**WORK ITEM**. Starting at the first line of the data, print each line verbatim up to and including the line bearing "as a development", omitting pictures.

Segment Start: DATA SHOWN

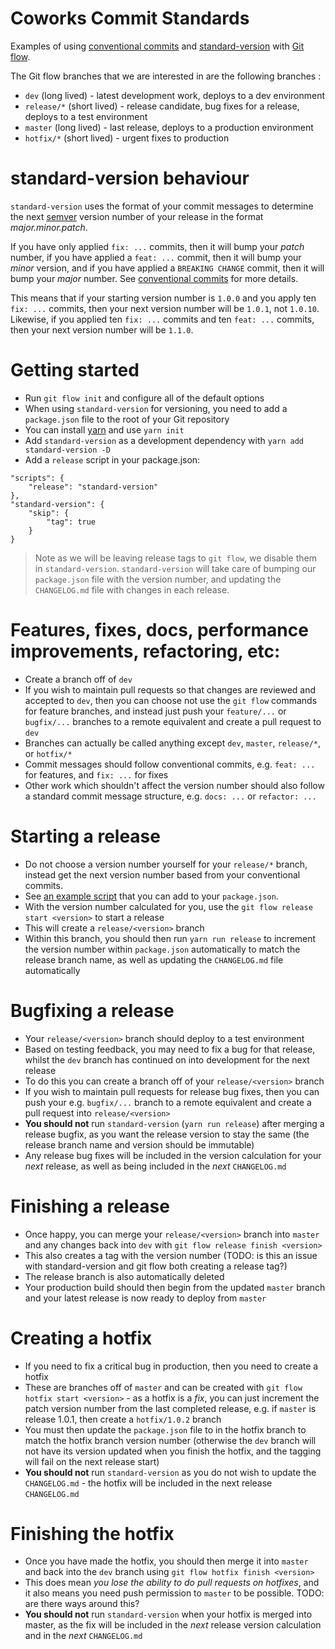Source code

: # Coworks Commit Standards

Examples of using [conventional commits](https://conventionalcommits.org/) and [standard-version](https://github.com/conventional-changelog/standard-version) with [Git flow](http://nvie.com/posts/a-successful-git-branching-model/).

The Git flow branches that we are interested in are the following branches :

* `dev` (long lived) - latest development work, deploys to a dev environment
* `release/*` (short lived) - release candidate, bug fixes for a release, deploys to a test environment
* `master` (long lived) - last release, deploys to a production environment
* `hotfix/*` (short lived) - urgent fixes to production

# standard-version behaviour

`standard-version` uses the format of your commit messages to determine the next [semver](http://semver.org/) version number of your release in the format *major.minor.patch*. 

If you have only applied `fix: ...` commits, then it will bump your *patch* number, if you have applied a `feat: ...` commit, then it will bump your *minor* version, and if you have applied a `BREAKING CHANGE` commit, then it will bump your *major* number. See [conventional commits](https://conventionalcommits.org/) for more details.

This means that if your starting version number is `1.0.0` and you apply ten `fix: ...` commits, then your next version number will be `1.0.1`, not `1.0.10`. Likewise, if you applied ten `fix: ...` commits and ten `feat: ...` commits, then your next version number will be `1.1.0`.

# Getting started

* Run `git flow init` and configure all of the default options
* When using `standard-version` for versioning, you need to add a `package.json` file to the root of your Git repository
* You can install [yarn](https://yarnpkg.com/en/) and use `yarn init`
* Add `standard-version` as a development dependency with `yarn add standard-version -D`
* Add a `release` script in your package.json:

```
"scripts": {
    "release": "standard-version"
},
"standard-version": {
    "skip": {
        "tag": true
    }
}
```

> Note as we will be leaving release tags to `git flow`, we disable them in `standard-version`. `standard-version` will take care of bumping our `package.json` file with the version number, and updating the `CHANGELOG.md` file with changes in each release.

# Features, fixes, docs, performance improvements, refactoring, etc:

* Create a branch off of `dev`
* If you wish to maintain pull requests so that changes are reviewed and accepted to `dev`, then you can choose not use the `git flow` commands for feature branches, and instead just push your `feature/...` or `bugfix/...` branches to a remote equivalent and create a pull request to `dev`
* Branches can actually be called anything except `dev`, `master`, `release/*`, or `hotfix/*`
* Commit messages should follow conventional commits, e.g. `feat: ...` for features, and `fix: ...` for fixes
* Other work which shouldn't affect the version number should also follow a standard commit message structure, e.g. `docs: ...` or `refactor: ...`

# Starting a release

* Do not choose a version number yourself for your `release/*` branch, instead get the next version number based from your conventional commits. 
* See [an example script](https://github.com/devdigital/git-flow-standard-version/blob/master/get-next-version.js) that you can add to your `package.json`.
* With the version number calculated for you, use the `git flow release start <version>` to start a release
* This will create a `release/<version>` branch
* Within this branch, you should then run `yarn run release` to increment the version number within `package.json` automatically to match the release branch name, as well as updating the `CHANGELOG.md` file automatically

# Bugfixing a release

* Your `release/<version>` branch should deploy to a test environment
* Based on testing feedback, you may need to fix a bug for that release, whilst the `dev` branch has continued on into development for the next release
* To do this you can create a branch off of your `release/<version>` branch
* If you wish to maintain pull requests for release bug fixes, then you can push your e.g. `bugfix/...` branch to a remote equivalent and create a pull request into `release/<version>`
* **You should not** run `standard-version` (`yarn run release`) after merging a release bugfix, as you want the release version to stay the same (the release branch name and version should be immutable)
* Any release bug fixes will be included in the version calculation for your *next* release, as well as being included in the *next* `CHANGELOG.md`

# Finishing a release

* Once happy, you can merge your `release/<version>` branch into `master` and any changes back into `dev` with `git flow release finish <version>`
* This also creates a tag with the version number (TODO: is this an issue with standard-version and git flow both creating a release tag?)
* The release branch is also automatically deleted
* Your production build should then begin from the updated `master` branch and your latest release is now ready to deploy from `master`

# Creating a hotfix

* If you need to fix a critical bug in production, then you need to create a hotfix
* These are branches off of `master` and can be created with `git flow hotfix start <version>` - as a hotfix is a *fix*, you can just increment the patch version number from the last completed release, e.g. if `master` is release 1.0.1, then create a `hotfix/1.0.2` branch
* You must then update the `package.json` file to in the hotfix branch to match the hotfix branch version number (otherwise the `dev` branch will not have its version updated when you finish the hotfix, and the tagging will fail on the next release start) 
* **You should not** run `standard-version` as you do not wish to update the `CHANGELOG.md` - the hotfix will be included in the next release `CHANGELOG.md` 

# Finishing the hotfix

* Once you have made the hotfix, you should then merge it into `master` and back into the `dev` branch using `git flow hotfix finish <version>`
* This does mean *you lose the ability to do pull requests on hotfixes*, and it also means you need push permission to `master` to be possible. TODO: are there ways around this?
* **You should not** run `standard-version` when your hotfix is merged into master, as the fix will be included in the *next* release version calculation and in the *next* `CHANGELOG.md`
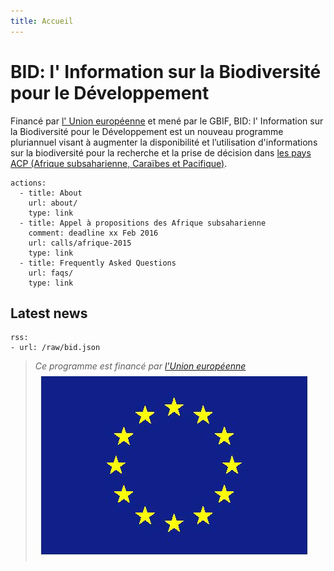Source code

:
 ```yaml
---
title: Accueil
---
```

BID: l' Information sur la Biodiversité pour le Développement
===================

Financé par [l' Union européenne](http://europa.eu) et mené par le GBIF, BID: l' Information sur la Biodiversité pour le Développement est un nouveau programme pluriannuel visant à augmenter la disponibilité et l’utilisation d'informations sur la biodiversité pour la recherche et la prise de décision dans [les pays ACP (Afrique subsaharienne, Caraïbes et Pacifique)](https://ec.europa.eu/europeaid/regions/african-caribbean-and-pacific-acp-region_en).

```styledYaml
actions:
  - title: About
    url: about/
    type: link
  - title: Appel à propositions des Afrique subsaharienne
    comment: deadline xx Feb 2016
    url: calls/afrique-2015
    type: link
  - title: Frequently Asked Questions
    url: faqs/
    type: link
```

Latest news
-------------------

```styledYaml
rss:
- url: /raw/bid.json
```


>*Ce programme est financé par [l'Union européenne](http://www.europa.eu)*
>![Flag of the European Union](/images/flag-yellow-low.jpg)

Segment End: DATA SHOWN

**RESULT FOR THIS EXERCISE**.
Source code

: # Coworks Commit Standards

Examples of using [conventional commits](https://conventionalcommits.org/) and [standard-version](https://github.com/conventional-changelog/standard-version) with [Git flow](http://nvie.com/posts/a-successful-git-branching-model/).

The Git flow branches that we are interested in are the following branches :

* `dev` (long lived) - latest development work, deploys to a dev environment
* `release/*` (short lived) - release candidate, bug fixes for a release, deploys to a test environment
* `master` (long lived) - last release, deploys to a production environment
* `hotfix/*` (short lived) - urgent fixes to production

# standard-version behaviour

`standard-version` uses the format of your commit messages to determine the next [semver](http://semver.org/) version number of your release in the format *major.minor.patch*. 

If you have only applied `fix: ...` commits, then it will bump your *patch* number, if you have applied a `feat: ...` commit, then it will bump your *minor* version, and if you have applied a `BREAKING CHANGE` commit, then it will bump your *major* number. See [conventional commits](https://conventionalcommits.org/) for more details.

This means that if your starting version number is `1.0.0` and you apply ten `fix: ...` commits, then your next version number will be `1.0.1`, not `1.0.10`. Likewise, if you applied ten `fix: ...` commits and ten `feat: ...` commits, then your next version number will be `1.1.0`.

# Getting started

* Run `git flow init` and configure all of the default options
* When using `standard-version` for versioning, you need to add a `package.json` file to the root of your Git repository
* You can install [yarn](https://yarnpkg.com/en/) and use `yarn init`
* Add `standard-version` as a development dependency with `yarn add standard-version -D`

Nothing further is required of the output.